@iceinvein/code-intelligence-mcp-standalone
v2.1.0
Published
Code Intelligence MCP Server - Standalone HTTP mode for multi-client setups
Readme
Code Intelligence MCP Server
Semantic search and code navigation for LLM agents.
This server indexes your codebase locally to provide fast, semantic, and structure-aware code navigation to tools like Claude Code, OpenCode, Trae, and Cursor.
Why Use This Server?
Unlike basic text search, this server builds a local knowledge graph to understand your code.
- Advanced Hybrid Search: Combines keyword search (BM25 via Tantivy) with semantic vector search (via LanceDB + jina-code-embeddings-0.5b) using Reciprocal Rank Fusion (RRF) — a technique that merges ranked results from different search systems by position rather than raw score.
- Smart Context Assembly: Token-aware budgeting with query-aware truncation that keeps relevant lines within context limits.
- On-Device LLM Descriptions: Automatically generates natural-language descriptions for every symbol using a local Qwen2.5-Coder-1.5B model (llama.cpp with Metal GPU), enriching search with human-readable summaries. This bridges the vocabulary gap between how developers search ("auth handler") and how code is named (
authenticate_request). - PageRank Scoring: Graph-based symbol importance scoring (similar to Google's original algorithm) that identifies central, heavily-used components by analyzing call graphs and type relationships.
- Learns from Feedback: Optional learning system that adapts to user selections over time.
- Production First: Multi-layer test detection (file paths, symbol names, and AST-level
#[test]/mod testsanalysis) ensures implementation code ranks above test helpers. - Multi-Repo Support: Index and search across multiple repositories/monorepos simultaneously.
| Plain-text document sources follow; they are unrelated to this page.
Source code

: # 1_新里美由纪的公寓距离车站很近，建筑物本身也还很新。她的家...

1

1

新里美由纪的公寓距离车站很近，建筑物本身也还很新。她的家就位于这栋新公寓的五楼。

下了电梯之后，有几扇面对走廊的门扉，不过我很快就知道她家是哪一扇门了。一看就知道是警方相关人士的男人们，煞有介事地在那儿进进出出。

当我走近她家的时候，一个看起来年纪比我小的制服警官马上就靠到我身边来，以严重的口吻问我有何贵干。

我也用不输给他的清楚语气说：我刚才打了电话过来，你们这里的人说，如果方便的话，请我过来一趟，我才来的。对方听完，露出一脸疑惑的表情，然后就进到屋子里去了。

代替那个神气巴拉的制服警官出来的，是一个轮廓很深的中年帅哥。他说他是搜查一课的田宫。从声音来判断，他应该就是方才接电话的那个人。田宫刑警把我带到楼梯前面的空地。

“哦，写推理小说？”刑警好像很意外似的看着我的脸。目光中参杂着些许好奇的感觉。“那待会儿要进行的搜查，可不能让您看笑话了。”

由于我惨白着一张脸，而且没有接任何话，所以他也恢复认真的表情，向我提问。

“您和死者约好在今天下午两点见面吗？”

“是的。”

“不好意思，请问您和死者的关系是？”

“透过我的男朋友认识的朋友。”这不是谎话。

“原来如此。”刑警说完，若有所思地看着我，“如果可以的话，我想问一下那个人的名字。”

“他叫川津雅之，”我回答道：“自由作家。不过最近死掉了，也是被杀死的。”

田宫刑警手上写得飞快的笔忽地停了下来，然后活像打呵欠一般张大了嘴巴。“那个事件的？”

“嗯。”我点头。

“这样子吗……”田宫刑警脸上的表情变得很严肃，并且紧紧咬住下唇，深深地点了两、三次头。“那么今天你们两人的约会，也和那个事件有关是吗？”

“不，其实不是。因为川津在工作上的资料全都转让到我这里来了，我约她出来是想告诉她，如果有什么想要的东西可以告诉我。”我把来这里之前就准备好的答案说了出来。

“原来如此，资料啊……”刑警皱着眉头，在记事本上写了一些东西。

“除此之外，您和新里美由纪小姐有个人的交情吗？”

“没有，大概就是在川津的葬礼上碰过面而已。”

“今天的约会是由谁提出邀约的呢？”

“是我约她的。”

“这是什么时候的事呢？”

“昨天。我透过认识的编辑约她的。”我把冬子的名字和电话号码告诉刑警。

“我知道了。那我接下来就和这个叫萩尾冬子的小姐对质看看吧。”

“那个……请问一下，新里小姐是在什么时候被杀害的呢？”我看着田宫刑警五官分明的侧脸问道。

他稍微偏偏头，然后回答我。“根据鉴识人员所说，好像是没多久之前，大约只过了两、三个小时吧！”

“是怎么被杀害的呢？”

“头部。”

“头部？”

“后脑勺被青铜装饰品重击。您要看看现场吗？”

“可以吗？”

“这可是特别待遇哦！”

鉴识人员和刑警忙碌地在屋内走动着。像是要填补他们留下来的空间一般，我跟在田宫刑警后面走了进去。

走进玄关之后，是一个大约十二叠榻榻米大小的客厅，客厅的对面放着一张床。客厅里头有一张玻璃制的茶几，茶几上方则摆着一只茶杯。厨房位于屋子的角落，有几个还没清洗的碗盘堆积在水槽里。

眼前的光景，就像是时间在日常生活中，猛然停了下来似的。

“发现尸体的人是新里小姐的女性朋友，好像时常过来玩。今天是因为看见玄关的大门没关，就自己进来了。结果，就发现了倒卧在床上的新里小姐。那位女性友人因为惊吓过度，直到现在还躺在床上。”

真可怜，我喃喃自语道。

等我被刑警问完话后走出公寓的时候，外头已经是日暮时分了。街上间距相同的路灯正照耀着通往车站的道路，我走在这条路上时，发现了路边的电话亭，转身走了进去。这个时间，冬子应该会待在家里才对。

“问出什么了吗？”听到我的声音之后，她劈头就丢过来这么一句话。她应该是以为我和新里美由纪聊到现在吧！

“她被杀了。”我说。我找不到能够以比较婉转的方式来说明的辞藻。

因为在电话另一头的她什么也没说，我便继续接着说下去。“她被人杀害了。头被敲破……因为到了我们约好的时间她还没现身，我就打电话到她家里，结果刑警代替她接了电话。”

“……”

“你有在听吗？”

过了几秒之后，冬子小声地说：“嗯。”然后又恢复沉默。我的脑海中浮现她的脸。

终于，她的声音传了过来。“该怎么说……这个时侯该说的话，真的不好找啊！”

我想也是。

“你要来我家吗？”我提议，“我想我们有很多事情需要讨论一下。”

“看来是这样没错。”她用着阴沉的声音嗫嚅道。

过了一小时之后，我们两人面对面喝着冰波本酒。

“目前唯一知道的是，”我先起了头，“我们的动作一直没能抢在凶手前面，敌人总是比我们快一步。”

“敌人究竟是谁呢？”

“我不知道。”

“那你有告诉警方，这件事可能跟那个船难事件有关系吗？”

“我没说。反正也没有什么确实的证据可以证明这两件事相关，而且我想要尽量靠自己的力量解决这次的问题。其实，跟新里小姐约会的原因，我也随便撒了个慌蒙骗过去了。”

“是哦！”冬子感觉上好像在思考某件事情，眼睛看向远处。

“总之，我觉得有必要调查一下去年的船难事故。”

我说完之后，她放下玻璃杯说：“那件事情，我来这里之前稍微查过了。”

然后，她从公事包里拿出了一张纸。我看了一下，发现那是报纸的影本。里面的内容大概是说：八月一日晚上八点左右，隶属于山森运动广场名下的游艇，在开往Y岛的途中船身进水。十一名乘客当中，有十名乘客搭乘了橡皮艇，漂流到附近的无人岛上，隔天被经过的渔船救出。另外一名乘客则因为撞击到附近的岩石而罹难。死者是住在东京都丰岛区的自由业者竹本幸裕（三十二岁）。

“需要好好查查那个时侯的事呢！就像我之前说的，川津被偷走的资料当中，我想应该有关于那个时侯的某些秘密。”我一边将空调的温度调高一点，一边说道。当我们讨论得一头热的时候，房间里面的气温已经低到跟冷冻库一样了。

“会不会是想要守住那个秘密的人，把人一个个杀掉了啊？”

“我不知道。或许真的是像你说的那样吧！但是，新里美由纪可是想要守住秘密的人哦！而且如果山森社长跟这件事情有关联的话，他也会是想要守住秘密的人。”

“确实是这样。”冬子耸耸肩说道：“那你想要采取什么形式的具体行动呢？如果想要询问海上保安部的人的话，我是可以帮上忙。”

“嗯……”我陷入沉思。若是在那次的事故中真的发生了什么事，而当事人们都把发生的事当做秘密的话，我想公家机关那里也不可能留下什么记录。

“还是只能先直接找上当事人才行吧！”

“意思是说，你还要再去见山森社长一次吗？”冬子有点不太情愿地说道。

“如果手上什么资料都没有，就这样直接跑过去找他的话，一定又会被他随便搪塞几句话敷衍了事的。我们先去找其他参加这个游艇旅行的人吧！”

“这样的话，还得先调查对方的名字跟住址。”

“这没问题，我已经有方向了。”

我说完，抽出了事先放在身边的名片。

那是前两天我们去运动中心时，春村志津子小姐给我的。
- OS-Native File Watching: Uses the
notifycrate with macOS FSEvents for instant re-indexing on file changes. - Fast & Local: Written in Rust with Metal GPU acceleration on Apple Silicon. Parallel indexing with persistent caching.
Quick Start
Runs directly via npx without requiring a local Rust toolchain.
Claude Code
Add to your MCP settings (global ~/.claude.json or project-level .mcp.json):
{
"mcpServers": {
"code-intelligence": {
"command": "npx",
"args": ["-y", "@iceinvein/code-intelligence-mcp"],
"env": {}
}
}
}Or install via the CLI:
claude mcp add code-intelligence -- npx -y @iceinvein/code-intelligence-mcpOnce connected, Claude Code gains 23 MCP tools for semantic search (search_code), symbol navigation (get_definition, find_references), call/type graphs (get_call_hierarchy, get_type_graph), impact analysis (find_affected_code, trace_data_flow), and more. The server auto-detects the working directory and begins indexing in the background.
OpenCode / Trae
Add to your opencode.json (or global config):
{
"mcp": {
"code-intelligence": {
"type": "local",
"command": ["npx", "-y", "@iceinvein/code-intelligence-mcp"],
"enabled": true
}
}
}The server will automatically download the embedding model (~531MB) and LLM (~1.1GB) on first launch, then index your project in the background.
Standalone Server Mode
By default, each MCP client spawns its own server process (stdio transport). If you run multiple clients against the same repo, a per-repo leader lock (flock()) ensures only one instance performs indexing, file watching, and LLM description generation. The leader loads the LLM (~1.1GB) during indexing and automatically frees it once descriptions are complete. Follower instances never load the LLM — they open the search index read-only and pick up the leader's changes. All instances load their own copy of the embedding model (~531MB) for query-time vector search.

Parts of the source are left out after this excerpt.